Teaching with Tech: How to Use Generative AI for Clinical Skills Development

Your students are likely already using AI (Artificial Intelligence), with recent research indicating a 26% rise in usage from 2024-25.  In this post, Grace Riley, Lecturer and Clinical Educator in the CEDAR Department at the University of Exeter, considers the ways in which Generative AI tools can be leveraged to support learners, and particularly those within a clinical programme.

Student use of AI is rising, with research estimating that 92% of university students were using AI in 2025, up from 66% in 2024 (Freeman, 2025). Moreover, whilst students argue that AI should be an integral part of their education experience (Jisc, 2023), only 36% of them receive institutional support to use AI (Freeman, 2025). Within clinical education, students are enhancing their traditional learning experience by incorporating AI tools like virtual patients and question-and-answer systems (Duan et al., 2025).

Generative AI (GenAI) can create realistic patient scenarios, ask questions, and provide feedback to the user, allowing students to practice interpersonal and communication skills and clinical decision making (Abd-Alrazaq et al., 2023). Utilising GenAI as a virtual patient offers an alternative to live roleplay by simulating realistic clinical interactions in a safe setting. In an era of digital healthcare, this could be particularly applicable to future practitioners required to deliver text-based support to patients. Below, I set out my three-step process to integrating GenAI tools into clinical training courses.

Step 1: Setup

I lecture on a clinical training course for NHS workers supporting patients with mental health difficulties by using CBT (Cognitive Behavioural Therapy) techniques. The competency to deliver interventions across all modes of support, including interactive text, is explicitly stated in the curriculum. At least half of the programme is dedicated to clinical skills development, affording the potential to use GenAI to support and enhance learning.

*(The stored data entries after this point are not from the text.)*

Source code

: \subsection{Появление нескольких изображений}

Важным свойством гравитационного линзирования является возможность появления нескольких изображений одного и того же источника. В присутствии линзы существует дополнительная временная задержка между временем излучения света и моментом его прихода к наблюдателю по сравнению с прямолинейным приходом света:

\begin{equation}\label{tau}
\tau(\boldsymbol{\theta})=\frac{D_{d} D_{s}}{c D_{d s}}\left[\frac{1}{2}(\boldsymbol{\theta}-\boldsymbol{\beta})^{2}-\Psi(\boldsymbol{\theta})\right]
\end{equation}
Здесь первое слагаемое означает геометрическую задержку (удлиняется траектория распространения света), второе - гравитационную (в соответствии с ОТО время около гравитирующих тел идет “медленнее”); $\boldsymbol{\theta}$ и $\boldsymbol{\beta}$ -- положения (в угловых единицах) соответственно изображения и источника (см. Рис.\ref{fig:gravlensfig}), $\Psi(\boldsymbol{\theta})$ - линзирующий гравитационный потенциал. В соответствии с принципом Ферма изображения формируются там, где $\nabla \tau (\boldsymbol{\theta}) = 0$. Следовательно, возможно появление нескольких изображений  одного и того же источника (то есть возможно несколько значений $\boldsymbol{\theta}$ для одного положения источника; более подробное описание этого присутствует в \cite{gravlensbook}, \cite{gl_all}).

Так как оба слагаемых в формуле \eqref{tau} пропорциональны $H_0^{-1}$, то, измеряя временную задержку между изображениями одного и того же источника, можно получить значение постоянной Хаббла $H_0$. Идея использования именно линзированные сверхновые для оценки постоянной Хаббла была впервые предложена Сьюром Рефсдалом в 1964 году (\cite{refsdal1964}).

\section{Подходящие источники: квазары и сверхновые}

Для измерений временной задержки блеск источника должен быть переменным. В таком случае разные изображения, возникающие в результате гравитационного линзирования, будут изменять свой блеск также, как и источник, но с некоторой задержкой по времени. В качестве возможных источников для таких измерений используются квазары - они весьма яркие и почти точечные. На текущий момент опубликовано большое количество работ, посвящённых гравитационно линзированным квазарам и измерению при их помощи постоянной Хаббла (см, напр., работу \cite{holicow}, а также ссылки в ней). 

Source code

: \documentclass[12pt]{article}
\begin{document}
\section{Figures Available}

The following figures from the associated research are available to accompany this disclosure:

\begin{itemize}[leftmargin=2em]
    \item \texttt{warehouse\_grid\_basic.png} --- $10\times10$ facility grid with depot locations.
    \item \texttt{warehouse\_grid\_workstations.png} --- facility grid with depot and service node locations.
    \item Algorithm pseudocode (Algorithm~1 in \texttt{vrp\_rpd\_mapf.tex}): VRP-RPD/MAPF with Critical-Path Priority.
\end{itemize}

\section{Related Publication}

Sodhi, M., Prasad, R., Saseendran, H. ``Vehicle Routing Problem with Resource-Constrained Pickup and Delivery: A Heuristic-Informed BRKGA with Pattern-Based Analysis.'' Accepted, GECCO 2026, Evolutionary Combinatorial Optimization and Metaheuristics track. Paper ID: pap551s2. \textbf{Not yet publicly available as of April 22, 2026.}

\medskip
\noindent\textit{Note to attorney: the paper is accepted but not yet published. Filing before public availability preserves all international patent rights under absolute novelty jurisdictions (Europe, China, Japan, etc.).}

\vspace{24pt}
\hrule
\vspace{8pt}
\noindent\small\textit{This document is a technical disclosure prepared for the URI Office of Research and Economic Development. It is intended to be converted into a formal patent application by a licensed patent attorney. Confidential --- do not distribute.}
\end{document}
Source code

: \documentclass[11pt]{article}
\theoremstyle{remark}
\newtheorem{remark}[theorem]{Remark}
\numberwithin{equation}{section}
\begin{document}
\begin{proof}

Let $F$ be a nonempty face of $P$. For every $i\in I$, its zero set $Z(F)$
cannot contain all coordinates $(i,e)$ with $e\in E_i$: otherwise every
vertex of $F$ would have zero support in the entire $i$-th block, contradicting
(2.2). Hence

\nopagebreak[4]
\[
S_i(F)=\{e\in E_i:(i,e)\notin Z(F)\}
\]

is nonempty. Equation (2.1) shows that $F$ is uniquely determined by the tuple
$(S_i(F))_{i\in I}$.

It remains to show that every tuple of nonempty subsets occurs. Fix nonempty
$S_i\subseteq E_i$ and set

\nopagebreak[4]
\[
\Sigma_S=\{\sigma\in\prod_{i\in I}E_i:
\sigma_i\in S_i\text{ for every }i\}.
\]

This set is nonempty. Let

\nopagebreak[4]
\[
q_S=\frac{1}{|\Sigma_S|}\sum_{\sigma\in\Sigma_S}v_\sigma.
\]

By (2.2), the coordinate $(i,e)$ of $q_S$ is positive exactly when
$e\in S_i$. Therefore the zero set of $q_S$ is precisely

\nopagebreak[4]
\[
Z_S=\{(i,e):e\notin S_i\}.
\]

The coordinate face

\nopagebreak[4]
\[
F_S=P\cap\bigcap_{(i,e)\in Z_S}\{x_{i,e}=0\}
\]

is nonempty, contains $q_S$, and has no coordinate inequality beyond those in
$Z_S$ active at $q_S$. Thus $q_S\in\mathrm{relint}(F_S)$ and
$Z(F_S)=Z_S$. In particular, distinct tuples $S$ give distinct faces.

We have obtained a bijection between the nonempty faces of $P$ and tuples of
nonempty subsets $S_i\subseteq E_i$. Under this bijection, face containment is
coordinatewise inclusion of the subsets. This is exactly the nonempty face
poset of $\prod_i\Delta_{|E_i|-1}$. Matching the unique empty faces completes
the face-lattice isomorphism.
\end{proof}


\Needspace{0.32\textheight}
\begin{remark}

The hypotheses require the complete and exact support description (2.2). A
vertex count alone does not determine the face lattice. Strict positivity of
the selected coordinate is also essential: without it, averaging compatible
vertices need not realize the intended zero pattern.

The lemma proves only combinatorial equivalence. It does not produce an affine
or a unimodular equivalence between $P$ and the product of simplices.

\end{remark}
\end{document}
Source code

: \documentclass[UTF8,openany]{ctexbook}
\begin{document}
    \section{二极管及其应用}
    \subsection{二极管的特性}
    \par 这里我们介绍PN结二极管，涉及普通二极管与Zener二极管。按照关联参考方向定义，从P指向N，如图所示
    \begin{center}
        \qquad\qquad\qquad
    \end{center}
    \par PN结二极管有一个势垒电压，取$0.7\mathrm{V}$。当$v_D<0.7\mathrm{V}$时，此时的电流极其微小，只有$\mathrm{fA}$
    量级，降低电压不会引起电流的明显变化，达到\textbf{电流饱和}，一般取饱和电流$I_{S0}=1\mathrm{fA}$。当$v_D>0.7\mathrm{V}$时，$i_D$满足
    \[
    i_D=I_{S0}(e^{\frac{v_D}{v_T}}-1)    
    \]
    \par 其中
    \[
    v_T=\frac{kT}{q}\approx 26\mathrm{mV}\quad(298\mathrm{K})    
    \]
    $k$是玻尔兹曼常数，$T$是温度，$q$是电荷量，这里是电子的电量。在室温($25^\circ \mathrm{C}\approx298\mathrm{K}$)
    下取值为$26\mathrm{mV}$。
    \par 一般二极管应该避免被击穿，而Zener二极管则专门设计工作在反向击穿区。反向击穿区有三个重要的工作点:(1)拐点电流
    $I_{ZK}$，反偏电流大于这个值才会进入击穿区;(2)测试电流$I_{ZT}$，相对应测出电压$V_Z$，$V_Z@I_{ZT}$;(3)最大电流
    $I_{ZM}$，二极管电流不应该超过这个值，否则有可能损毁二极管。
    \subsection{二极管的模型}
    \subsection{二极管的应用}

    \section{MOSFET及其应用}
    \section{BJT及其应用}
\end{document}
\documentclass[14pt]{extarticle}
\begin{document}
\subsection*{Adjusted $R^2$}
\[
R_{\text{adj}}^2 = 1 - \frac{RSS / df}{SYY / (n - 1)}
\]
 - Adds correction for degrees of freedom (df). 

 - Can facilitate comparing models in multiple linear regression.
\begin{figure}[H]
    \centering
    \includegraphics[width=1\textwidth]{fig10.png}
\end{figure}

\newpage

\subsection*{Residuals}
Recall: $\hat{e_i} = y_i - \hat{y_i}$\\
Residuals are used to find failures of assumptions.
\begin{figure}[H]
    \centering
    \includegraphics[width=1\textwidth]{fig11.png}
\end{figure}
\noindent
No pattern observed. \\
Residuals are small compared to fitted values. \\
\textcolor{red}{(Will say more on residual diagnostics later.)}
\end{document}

On the course, students are actively encouraged to use GenAI, engaging with GenAI roleplays to practise information gathering at assessment, and information giving within treatment. These are optional tasks, and the alternative is to complete a roleplay with a real person, to promote inclusion for those who were not as familiar or comfortable using AI tools.

When setting up these GenAI tasks for my learners, I provide a caveat with the instructions. GenAI cannot understand or feel emotions and lacks cultural competence (Wang et al., 2025). It may produce inaccurate or misleading information, and it cannot comprehend the meaning behind its responses. As GenAI tools typically filter out ‘harmful’ content, this limits the extent to which GenAI can be used to practice clinical skills such as risk assessment without ‘tricking’ the AI into bypassing these filters (Stapleton et al., 2023). Therefore, I emphasise that GenAI cannot and should not replace the experience of working with real patients. I also signpost to our internal student guidance on AI use to supplement their understanding and ensure they are using tools responsibly and ethically.

Depending on your students’ (and your) AI knowledge, you could also provide them with some suggestions of GenAI tools to use for this task. If you have scope, your students will likely find it helpful to be provided with training on how to responsibly access and use GenAI (Jisc, 2023).

Step 2: Provide prompts

You’ll need to provide a prompt for trainees to put into a GenAI tool to keep the conversation on track. Usually, the more specific the prompt is, the better. I use something like this for a roleplay task around information giving treatment:

“We will now roleplay a low intensity CBT treatment session via instant messenger. You will be a patient with panic disorder, and I am the practitioner. I will give you psychoeducation on panic symptoms so respond as if you are a patient.”

Here’s an example of my conversation with ChatGPT using the above prompt:

At the end of the roleplay, or at any point throughout, you can ask the AI to give you feedback on the messages, for example using the prompt:

“Can you now give me constructive feedback on my performance? For example, the clarity of my explanations, use of jargon, and interpersonal skills.”

Here’s a snippet of that exchange:

 

Step 3: Gather feedback

It’s pointless to make a change in teaching practice without exploring how effective it is. AdvanceHE has an excellent good practice guide to gathering student feedback, helping you to decide what method of feedback would be best for your cohort and task.

I used a Microsoft Form to gather written feedback around student experience and attitude towards using GenAI to support clinical skills development. Initial reports from students look promising:

  • The AI sounds similar to a real patient
  • The roleplay accurately simulated a live one with a real person
  • The feedback given by the AI was fair and constructive
  • It’s helpful to practise certain patient presentations by changing the initial prompt, e.g. adding “Sound anxious/reserved.”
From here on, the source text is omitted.